▸ AIM OF THE EXERCISE
Below are records; count how many of their lines contain the word "githubusercontent" and give the number alone.

▸ TASK INPUTS
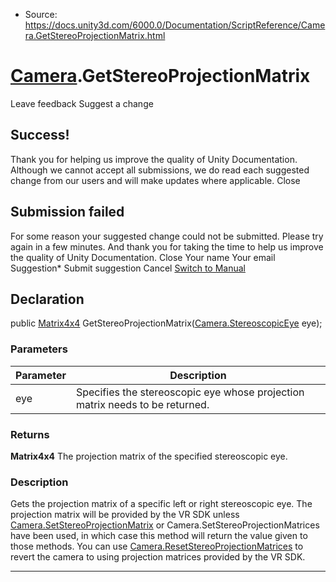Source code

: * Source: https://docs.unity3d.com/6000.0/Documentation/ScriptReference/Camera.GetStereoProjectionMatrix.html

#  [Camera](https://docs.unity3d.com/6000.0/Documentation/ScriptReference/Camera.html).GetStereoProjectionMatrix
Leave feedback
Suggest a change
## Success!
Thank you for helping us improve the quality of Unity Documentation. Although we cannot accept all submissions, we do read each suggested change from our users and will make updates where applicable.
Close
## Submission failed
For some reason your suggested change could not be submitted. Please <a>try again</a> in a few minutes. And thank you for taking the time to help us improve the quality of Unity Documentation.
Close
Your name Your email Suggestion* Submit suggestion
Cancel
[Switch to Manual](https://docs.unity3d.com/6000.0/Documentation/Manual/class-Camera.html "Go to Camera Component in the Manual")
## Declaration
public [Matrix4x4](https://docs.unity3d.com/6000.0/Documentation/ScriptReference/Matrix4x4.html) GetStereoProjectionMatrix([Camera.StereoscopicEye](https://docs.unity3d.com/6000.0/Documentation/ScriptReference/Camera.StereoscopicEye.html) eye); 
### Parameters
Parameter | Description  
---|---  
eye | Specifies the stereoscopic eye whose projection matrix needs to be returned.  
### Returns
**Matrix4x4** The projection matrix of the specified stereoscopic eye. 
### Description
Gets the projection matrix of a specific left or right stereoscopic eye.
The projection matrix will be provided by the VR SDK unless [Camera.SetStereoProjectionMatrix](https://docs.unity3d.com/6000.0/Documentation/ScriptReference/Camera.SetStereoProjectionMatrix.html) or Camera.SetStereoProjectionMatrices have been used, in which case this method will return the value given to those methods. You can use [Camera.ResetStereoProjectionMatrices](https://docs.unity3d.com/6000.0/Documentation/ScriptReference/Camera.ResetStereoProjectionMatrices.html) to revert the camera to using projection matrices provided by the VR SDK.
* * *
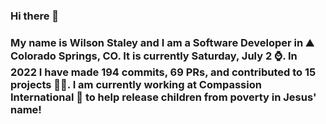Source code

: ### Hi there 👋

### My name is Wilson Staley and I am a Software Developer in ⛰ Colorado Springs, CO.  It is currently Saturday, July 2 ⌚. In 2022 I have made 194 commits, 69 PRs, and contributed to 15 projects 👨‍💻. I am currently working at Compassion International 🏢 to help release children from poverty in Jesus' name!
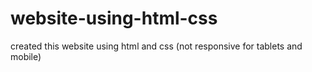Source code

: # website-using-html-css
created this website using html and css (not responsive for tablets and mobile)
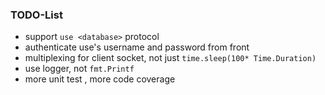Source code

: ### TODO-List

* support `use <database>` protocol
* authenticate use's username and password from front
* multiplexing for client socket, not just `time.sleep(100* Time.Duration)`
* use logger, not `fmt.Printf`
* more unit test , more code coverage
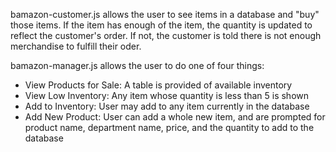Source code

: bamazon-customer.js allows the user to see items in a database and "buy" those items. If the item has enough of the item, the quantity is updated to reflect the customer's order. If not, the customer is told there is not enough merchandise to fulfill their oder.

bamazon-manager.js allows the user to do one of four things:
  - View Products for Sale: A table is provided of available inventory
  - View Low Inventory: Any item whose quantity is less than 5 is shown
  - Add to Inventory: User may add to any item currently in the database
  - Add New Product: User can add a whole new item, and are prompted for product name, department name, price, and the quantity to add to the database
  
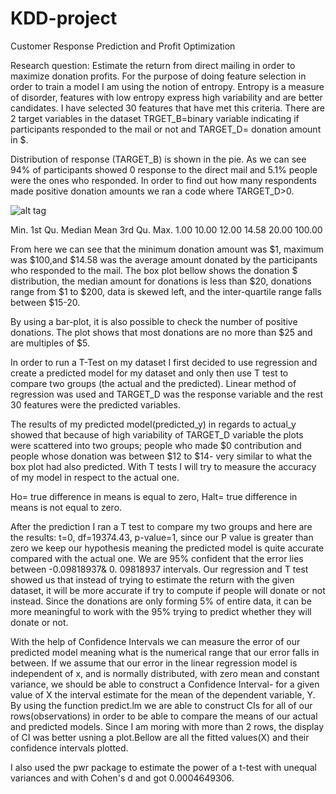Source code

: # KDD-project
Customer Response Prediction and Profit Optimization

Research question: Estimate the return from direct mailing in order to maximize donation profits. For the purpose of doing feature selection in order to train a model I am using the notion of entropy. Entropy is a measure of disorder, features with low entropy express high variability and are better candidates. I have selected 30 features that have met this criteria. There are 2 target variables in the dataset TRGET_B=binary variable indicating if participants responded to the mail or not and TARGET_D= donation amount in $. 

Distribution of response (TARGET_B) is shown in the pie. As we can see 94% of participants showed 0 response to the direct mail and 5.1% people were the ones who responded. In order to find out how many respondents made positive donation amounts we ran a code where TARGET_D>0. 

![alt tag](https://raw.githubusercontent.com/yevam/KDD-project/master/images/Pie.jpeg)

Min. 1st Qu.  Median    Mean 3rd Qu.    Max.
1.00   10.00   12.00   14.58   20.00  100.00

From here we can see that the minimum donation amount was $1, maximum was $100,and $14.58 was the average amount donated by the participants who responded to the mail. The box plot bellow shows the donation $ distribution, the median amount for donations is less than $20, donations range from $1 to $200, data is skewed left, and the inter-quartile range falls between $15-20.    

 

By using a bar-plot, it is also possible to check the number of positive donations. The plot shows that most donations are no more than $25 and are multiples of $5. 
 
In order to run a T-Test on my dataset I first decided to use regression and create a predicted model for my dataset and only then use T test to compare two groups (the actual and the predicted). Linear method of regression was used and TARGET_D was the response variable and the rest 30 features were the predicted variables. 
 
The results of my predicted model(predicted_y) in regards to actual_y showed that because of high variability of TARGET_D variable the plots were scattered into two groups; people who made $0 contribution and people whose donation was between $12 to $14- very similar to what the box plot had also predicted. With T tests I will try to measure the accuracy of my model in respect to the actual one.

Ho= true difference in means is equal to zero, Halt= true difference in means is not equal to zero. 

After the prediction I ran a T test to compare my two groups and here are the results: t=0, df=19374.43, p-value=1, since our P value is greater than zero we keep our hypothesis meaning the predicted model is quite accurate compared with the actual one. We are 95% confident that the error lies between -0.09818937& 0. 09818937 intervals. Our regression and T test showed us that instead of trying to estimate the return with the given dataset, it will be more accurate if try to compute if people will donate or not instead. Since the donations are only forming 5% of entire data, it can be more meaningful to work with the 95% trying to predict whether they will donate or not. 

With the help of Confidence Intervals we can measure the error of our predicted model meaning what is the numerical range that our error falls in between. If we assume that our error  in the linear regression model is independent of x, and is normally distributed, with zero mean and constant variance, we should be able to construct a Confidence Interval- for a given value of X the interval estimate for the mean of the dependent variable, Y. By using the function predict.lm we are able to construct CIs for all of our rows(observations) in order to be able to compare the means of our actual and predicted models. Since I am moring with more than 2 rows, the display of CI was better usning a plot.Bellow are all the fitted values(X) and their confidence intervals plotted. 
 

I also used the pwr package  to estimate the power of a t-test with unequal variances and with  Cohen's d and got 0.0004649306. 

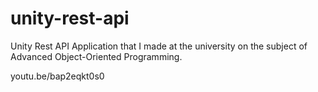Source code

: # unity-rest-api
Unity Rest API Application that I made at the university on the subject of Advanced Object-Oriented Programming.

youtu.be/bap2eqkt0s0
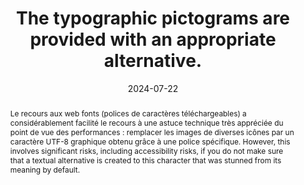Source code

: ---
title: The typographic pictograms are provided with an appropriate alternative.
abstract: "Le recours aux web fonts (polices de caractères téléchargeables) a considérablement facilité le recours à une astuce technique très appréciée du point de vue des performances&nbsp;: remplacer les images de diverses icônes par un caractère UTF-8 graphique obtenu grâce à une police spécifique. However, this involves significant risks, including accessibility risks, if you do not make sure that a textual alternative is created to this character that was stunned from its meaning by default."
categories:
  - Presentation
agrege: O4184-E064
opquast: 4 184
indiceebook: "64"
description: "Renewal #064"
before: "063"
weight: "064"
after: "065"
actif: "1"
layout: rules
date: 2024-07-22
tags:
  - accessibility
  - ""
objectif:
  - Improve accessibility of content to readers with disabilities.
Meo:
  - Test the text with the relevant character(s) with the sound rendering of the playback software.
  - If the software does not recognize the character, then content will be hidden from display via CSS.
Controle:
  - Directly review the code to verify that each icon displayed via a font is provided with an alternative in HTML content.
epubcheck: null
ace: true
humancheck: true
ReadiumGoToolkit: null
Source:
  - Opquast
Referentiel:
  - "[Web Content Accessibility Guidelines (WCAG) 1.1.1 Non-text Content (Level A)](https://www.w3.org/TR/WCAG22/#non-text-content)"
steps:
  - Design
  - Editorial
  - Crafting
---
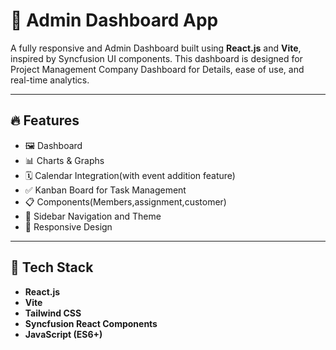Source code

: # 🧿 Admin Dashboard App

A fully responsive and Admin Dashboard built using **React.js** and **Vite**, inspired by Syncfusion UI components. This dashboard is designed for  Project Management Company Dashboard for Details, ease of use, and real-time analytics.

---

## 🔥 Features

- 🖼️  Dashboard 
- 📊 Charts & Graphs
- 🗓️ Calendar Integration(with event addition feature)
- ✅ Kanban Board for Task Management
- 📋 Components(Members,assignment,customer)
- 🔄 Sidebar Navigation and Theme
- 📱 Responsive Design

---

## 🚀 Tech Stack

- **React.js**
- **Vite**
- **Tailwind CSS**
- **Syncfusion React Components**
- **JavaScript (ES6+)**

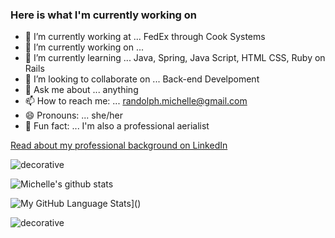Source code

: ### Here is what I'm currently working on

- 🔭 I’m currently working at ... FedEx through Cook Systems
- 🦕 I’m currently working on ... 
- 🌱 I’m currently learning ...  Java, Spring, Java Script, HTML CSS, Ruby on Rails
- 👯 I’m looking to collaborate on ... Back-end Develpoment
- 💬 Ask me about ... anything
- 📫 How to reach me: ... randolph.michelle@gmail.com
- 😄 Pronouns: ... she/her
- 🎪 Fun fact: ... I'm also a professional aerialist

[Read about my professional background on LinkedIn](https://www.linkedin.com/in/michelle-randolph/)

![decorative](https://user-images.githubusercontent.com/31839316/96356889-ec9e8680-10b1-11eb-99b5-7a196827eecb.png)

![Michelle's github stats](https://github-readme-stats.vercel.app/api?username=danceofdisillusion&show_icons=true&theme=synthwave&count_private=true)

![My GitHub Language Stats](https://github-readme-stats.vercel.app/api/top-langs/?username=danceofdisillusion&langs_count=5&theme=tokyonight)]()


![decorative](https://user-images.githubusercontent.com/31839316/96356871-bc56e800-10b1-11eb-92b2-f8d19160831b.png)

▸ ANSWER TO THIS PROBLEM
3